Apex

Rating:

I’m sick of predators.

Main Cast: Charlize Theron, Taron Egerton

Director: Baltasar Kormakur

Apex is a pretty standard action thriller. Grieving Sasha (Charlize Theron) heads to the Australian wilds to spend some time doing what she likes best: pushing herself to the limit in the outdoors. Unfortunately, her trip is ruined by men who want to rape her and murder her. Two different groups of men, mind you.

Apex is not a bad film. Theron and Egerton are great. She’s athletic, smart, and tough. He’s a simpering psychopath looking for a mommy to murder. The cinematography is top-notch and the scenery is beautiful. Even the action scenes are well-filmed.

However…

The longer I watched, the more I hated this movie. The heroine grew more heroic, the villains grew more detestable, I grew more grossed out. No one forced me to watch it, or to finish it. But I did, and I’m pissed.

Somehow, we have come to accept violence against women as entertainment. How many thrillers and action movies involve women fighting for their lives against violent men? Or a man protecting a woman from other, more violent, men? Or women protecting their children from violent men?

I realize that, as a species, we steadfastly refuse to learn anything from our past.

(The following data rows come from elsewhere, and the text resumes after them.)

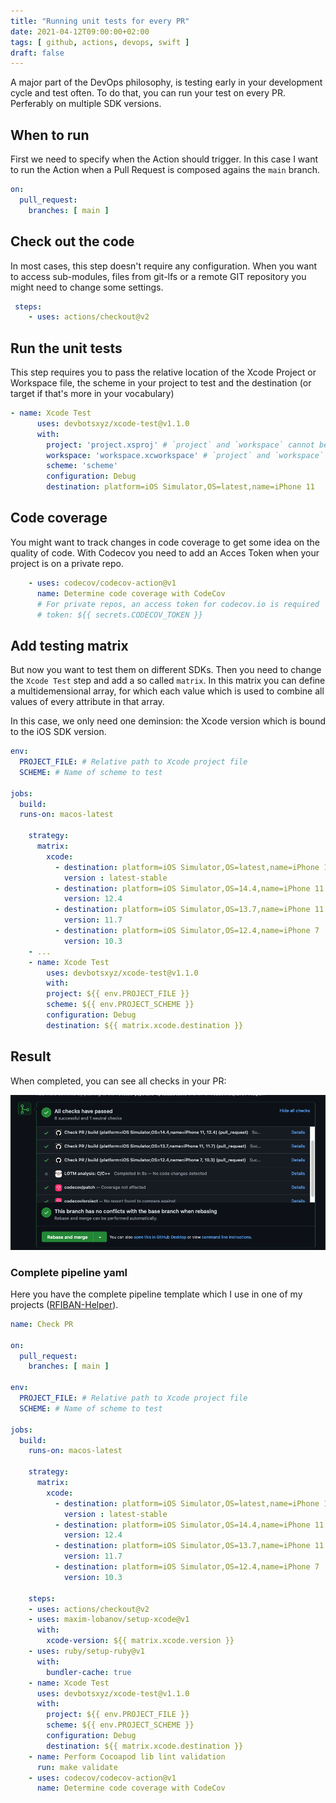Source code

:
 ```yaml
---
title: "Running unit tests for every PR"
date: 2021-04-12T09:00:00+02:00
tags: [ github, actions, devops, swift ]
draft: false
---
```


A major part of the DevOps philosophy, is testing early in your development cycle and test often. To do that, you can run your 
test on every PR. Perferably on multiple SDK versions.


## When to run

First we need to specify when the Action should trigger. In this case I want to run the Action when a Pull Request is composed agains the `main` branch.

```yaml
on:
  pull_request:
    branches: [ main ]
```

## Check out the code

In most cases, this step doesn't require any configuration. When you want to access sub-modules, files from git-lfs or a remote GIT repository you might need to change some settings.

```yaml
 steps:
    - uses: actions/checkout@v2
```

## Run the unit tests

This step requires you to pass the relative location of the Xcode Project or Workspace file, the scheme 
in your project to test and the destination (or target if that's more in your vocabulary)

```yaml
- name: Xcode Test
      uses: devbotsxyz/xcode-test@v1.1.0
      with:
        project: 'project.xsproj' # `project` and `workspace` cannot be used at the same time
        workspace: 'workspace.xcworkspace' # `project` and `workspace` cannot be used at the same time
        scheme: 'scheme'
        configuration: Debug
        destination: platform=iOS Simulator,OS=latest,name=iPhone 11
```

## Code coverage

You might want to track changes in code coverage to get some idea on the quality of code. With Codecov
you need to add an Acces Token when your project is on a private repo.

```yaml
    - uses: codecov/codecov-action@v1
      name: Determine code coverage with CodeCov
      # For private repos, an access token for codecov.io is required
      # token: ${{ secrets.CODECOV_TOKEN }}
```

## Add testing matrix

But now you want to test them on different SDKs. Then you need to change the `Xcode Test` step and 
add a so called `matrix`. In this matrix you can define a multidemensional array, for which each
value which is used to combine all values of every attribute in that array.

In this case, we only need one deminsion: the Xcode version which is bound to the iOS SDK version.


```yaml
env:
  PROJECT_FILE: # Relative path to Xcode project file
  SCHEME: # Name of scheme to test

jobs:
  build:
  runs-on: macos-latest

    strategy:
      matrix: 
        xcode:
          - destination: platform=iOS Simulator,OS=latest,name=iPhone 11
            version : latest-stable
          - destination: platform=iOS Simulator,OS=14.4,name=iPhone 11
            version: 12.4
          - destination: platform=iOS Simulator,OS=13.7,name=iPhone 11
            version: 11.7
          - destination: platform=iOS Simulator,OS=12.4,name=iPhone 7
            version: 10.3
    - ...
    - name: Xcode Test
        uses: devbotsxyz/xcode-test@v1.1.0
        with:
        project: ${{ env.PROJECT_FILE }}
        scheme: ${{ env.PROJECT_SCHEME }}
        configuration: Debug
        destination: ${{ matrix.xcode.destination }}
```

## Result

When completed, you can see all checks in your PR:

![All checks green!](/20210413-validation-checks-on-pr.png)


### Complete pipeline yaml

Here you have the complete pipeline template which I use in one of my projects ([RFIBAN-Helper](https://github.com/readefries/IBAN-Helper/blob/main/.github/workflows/check-pr.yml)). 

```yaml
name: Check PR

on:
  pull_request:
    branches: [ main ]

env:
  PROJECT_FILE: # Relative path to Xcode project file
  SCHEME: # Name of scheme to test

jobs:
  build:
    runs-on: macos-latest

    strategy:
      matrix: 
        xcode:
          - destination: platform=iOS Simulator,OS=latest,name=iPhone 11
            version : latest-stable
          - destination: platform=iOS Simulator,OS=14.4,name=iPhone 11
            version: 12.4
          - destination: platform=iOS Simulator,OS=13.7,name=iPhone 11
            version: 11.7
          - destination: platform=iOS Simulator,OS=12.4,name=iPhone 7
            version: 10.3
    
    steps:
    - uses: actions/checkout@v2
    - uses: maxim-lobanov/setup-xcode@v1
      with:
        xcode-version: ${{ matrix.xcode.version }}
    - uses: ruby/setup-ruby@v1
      with:
        bundler-cache: true      
    - name: Xcode Test
      uses: devbotsxyz/xcode-test@v1.1.0
      with:
        project: ${{ env.PROJECT_FILE }}
        scheme: ${{ env.PROJECT_SCHEME }}
        configuration: Debug
        destination: ${{ matrix.xcode.destination }}
    - name: Perform Cocoapod lib lint validation
      run: make validate
    - uses: codecov/codecov-action@v1
      name: Determine code coverage with CodeCov
```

Ever. But maybe we could acknowledge the present? Just this once? Violence against women is a massive global problem. The WHO estimates that one in three women is physically and/or sexually assaulted in their lifetime. More than 70 women are murdered, with a gun, by an intimate partner every single month in the United States. In 2022, a Harvard study showed that the number one cause of death during pregnancy in the United States is homicide.

Now, I’m perfectly happy to accept serious dramas about this problem. Movies have an important place in American culture. They start conversations about social issues all the time. Apex is not that kind of movie. It treats sexual and physical violence against its female main character at the hands of male characters as just another plot device, like so many films before it.

This trope is nothing but a reflection of the easy acceptance of violent men and violence against women in American culture. Apex was not made to start a conversation about this violence; it was made to profit from it. Charlize Theron’s character is heroic in her attempts to survive, insinuating that all of the women who came before her just weren’t tough enough.

Bullshit. I don’t place any blame on the actors in this film. They need to make a living and this garbage is currently all but unavoidable. It’s us. Why are we accepting rape and murder as entertainment? Is nobody watching the news? Who is green-lighting these scripts, thinking that we really need another movie about a pathetic POS with a weapon and a make believe grudge? Who is writing this shit?

I am not a prude. I do not detest all onscreen violence. Rather, I have quite a high tolerance for both honest storytelling about the sorry state of the world and cartoonish, over-the-top bloodshed. But for the LOVE OF GOD, have we learned nothing from current events and recent history about the sick pervasiveness of violence toward women and girls?

I am done with this shit. Viewers deserve better. Actors deserve better. WOMEN DESERVE BETTER. I’m going to be much more careful about what I select and what I recommend. The only thing that matters in this country is the almighty dollar and I’m not spending any more of mine on this garbage.

For anyone out there who thinks this is the only way to make money on a movie, I’d like to point to the $613,000,000 Project Hail Mary made in its first month. Our entertainment does not need to cater to the worst of us.

Sorry, Apex, you just happened to be the final straw for this movie watcher. Watch it if you want, but I won’t recommend it. The two stars are for Theron and Egerton.